The records sit below. Return every line in them that holds the word "parameters".

*DATA RECORDS*.
==================================================

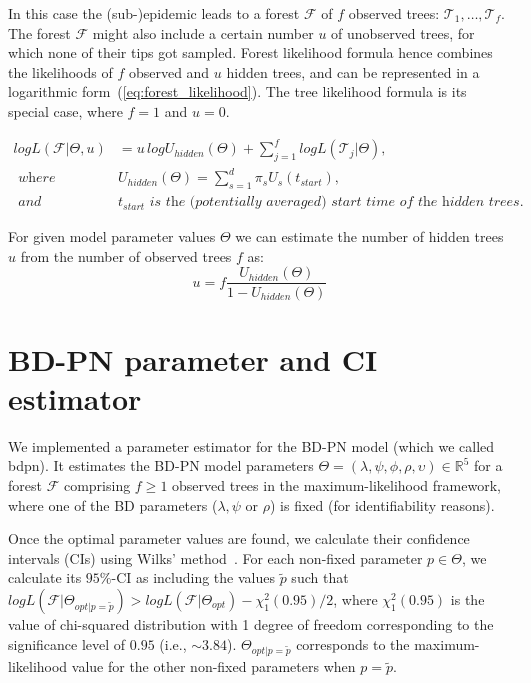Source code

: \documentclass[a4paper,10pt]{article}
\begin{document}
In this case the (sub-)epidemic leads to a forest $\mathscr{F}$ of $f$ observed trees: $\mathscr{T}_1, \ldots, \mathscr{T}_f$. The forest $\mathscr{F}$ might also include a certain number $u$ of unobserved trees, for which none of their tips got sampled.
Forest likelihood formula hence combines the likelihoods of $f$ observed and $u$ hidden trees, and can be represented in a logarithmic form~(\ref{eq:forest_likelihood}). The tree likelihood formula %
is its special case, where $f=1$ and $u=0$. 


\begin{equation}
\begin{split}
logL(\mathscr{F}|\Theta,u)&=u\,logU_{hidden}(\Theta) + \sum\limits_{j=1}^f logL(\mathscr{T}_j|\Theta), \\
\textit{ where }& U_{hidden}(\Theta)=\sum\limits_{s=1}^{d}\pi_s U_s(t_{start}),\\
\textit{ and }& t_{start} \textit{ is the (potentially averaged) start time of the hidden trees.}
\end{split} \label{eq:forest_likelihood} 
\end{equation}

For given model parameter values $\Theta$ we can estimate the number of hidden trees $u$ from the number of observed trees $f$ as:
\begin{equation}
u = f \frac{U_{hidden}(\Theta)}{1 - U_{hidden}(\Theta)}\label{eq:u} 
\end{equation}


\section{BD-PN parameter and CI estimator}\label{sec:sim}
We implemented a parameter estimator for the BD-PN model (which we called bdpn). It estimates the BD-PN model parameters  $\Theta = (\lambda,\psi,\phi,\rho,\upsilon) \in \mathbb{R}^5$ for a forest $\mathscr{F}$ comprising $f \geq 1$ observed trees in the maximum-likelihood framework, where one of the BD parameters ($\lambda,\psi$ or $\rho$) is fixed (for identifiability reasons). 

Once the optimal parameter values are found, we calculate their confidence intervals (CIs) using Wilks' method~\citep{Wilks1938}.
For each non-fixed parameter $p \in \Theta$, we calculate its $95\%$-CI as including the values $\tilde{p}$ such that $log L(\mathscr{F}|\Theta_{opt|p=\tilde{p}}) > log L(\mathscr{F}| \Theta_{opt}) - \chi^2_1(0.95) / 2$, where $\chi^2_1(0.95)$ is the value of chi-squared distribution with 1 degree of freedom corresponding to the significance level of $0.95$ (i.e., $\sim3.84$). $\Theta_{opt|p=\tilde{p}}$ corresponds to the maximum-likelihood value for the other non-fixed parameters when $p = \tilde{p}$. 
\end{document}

==================================================

*ANSWER TO THIS TASK*.
We implemented a parameter estimator for the BD-PN model (which we called bdpn). It estimates the BD-PN model parameters  $\Theta = (\lambda,\psi,\phi,\rho,\upsilon) \in \mathbb{R}^5$ for a forest $\mathscr{F}$ comprising $f \geq 1$ observed trees in the maximum-likelihood framework, where one of the BD parameters ($\lambda,\psi$ or $\rho$) is fixed (for identifiability reasons). 
For each non-fixed parameter $p \in \Theta$, we calculate its $95\%$-CI as including the values $\tilde{p}$ such that $log L(\mathscr{F}|\Theta_{opt|p=\tilde{p}}) > log L(\mathscr{F}| \Theta_{opt}) - \chi^2_1(0.95) / 2$, where $\chi^2_1(0.95)$ is the value of chi-squared distribution with 1 degree of freedom corresponding to the significance level of $0.95$ (i.e., $\sim3.84$). $\Theta_{opt|p=\tilde{p}}$ corresponds to the maximum-likelihood value for the other non-fixed parameters when $p = \tilde{p}$. 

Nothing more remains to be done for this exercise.